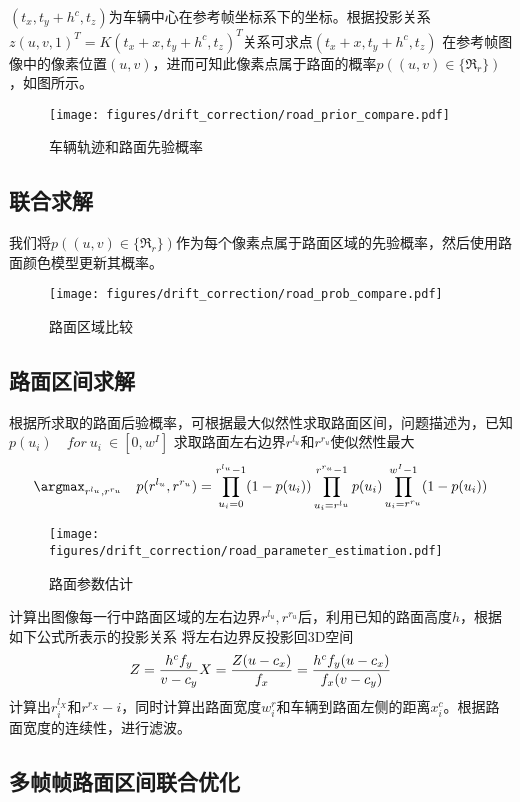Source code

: $(t_x,t_y+h^c,t_z)$为车辆中心在参考帧坐标系下的坐标。根据投影关系$z(u,v,1)^T=K(t_x+x,t_y+h^c,t_z)^T$关系可求点$(t_x+x,t_y+h^c,t_z)$
在参考帧图像中的像素位置$(u,v)$，进而可知此像素点属于路面的概率$p((u,v)\in \{\Re_r\})$，如图所示。
\begin{figure}[h]
    \centering
    \texttt{[image: figures/drift\_correction/road\_prior\_compare.pdf]}
    \caption{车辆轨迹和路面先验概率}
    \label{fig:road_prob}
\end{figure}

\subsection{联合求解}
我们将$p((u,v)\in \{\Re_r\})$作为每个像素点属于路面区域的先验概率，然后使用路面颜色模型更新其概率。
\begin{figure}[h]
    \centering
    \texttt{[image: figures/drift\_correction/road\_prob\_compare.pdf]}
    \caption{路面区域比较}
    \label{fig:road_prob}
\end{figure}

\subsection{路面区间求解}
根据所求取的路面后验概率，可根据最大似然性求取路面区间，问题描述为，已知$p(u_i) \quad for\  u_i \ \in [0,w^I]$
求取路面左右边界$r^{l_u}$和$r^{r_u}$使似然性最大
\begin{equation}
    \argmax_{r^{l_u},r^{r_u}} \quad p(r^{l_u},r^{r_u})=\prod_{u_i=0}^{r^{l_u}-1}(1-p(u_i))\prod_{u_i=r^{l_u}}^{r^{r_u}-1}p(u_i)\prod_{u_i=r^{r_u}}^{w^I-1}(1-p(u_i))
\end{equation}
\begin{figure}[t]
    \centering
    \texttt{[image: figures/drift\_correction/road\_parameter\_estimation.pdf]}
    \caption{路面参数估计}
    \label{fig:road_para}
\end{figure}
计算出图像每一行中路面区域的左右边界$r^{l_u},r^{r_u}$后，利用已知的路面高度$h$，根据如下公式所表示的投影关系
将左右边界反投影回3D空间
\begin{equation}
    Z = \frac{h^cf_y}{v-c_y} \\
    X = \frac{Z(u-c_x)}{f_x}= \frac{h^cf_y(u-c_x)}{f_x(v-c_y)}
\end{equation}
计算出$r^{l_X}_i$和$r^{r_X}-i$，同时计算出路面宽度$w^r_i$和车辆到路面左侧的距离$x^c_i$。根据路面宽度的连续性，进行滤波。
\subsection{多帧帧路面区间联合优化}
= = =
Task goal ▸ Copy out every line of the data where the word "texttt" occurs.

Finished task ▸
    \texttt{[image: figures/drift\_correction/road\_prior\_compare.pdf]}
    \texttt{[image: figures/drift\_correction/road\_prob\_compare.pdf]}
    \texttt{[image: figures/drift\_correction/road\_parameter\_estimation.pdf]}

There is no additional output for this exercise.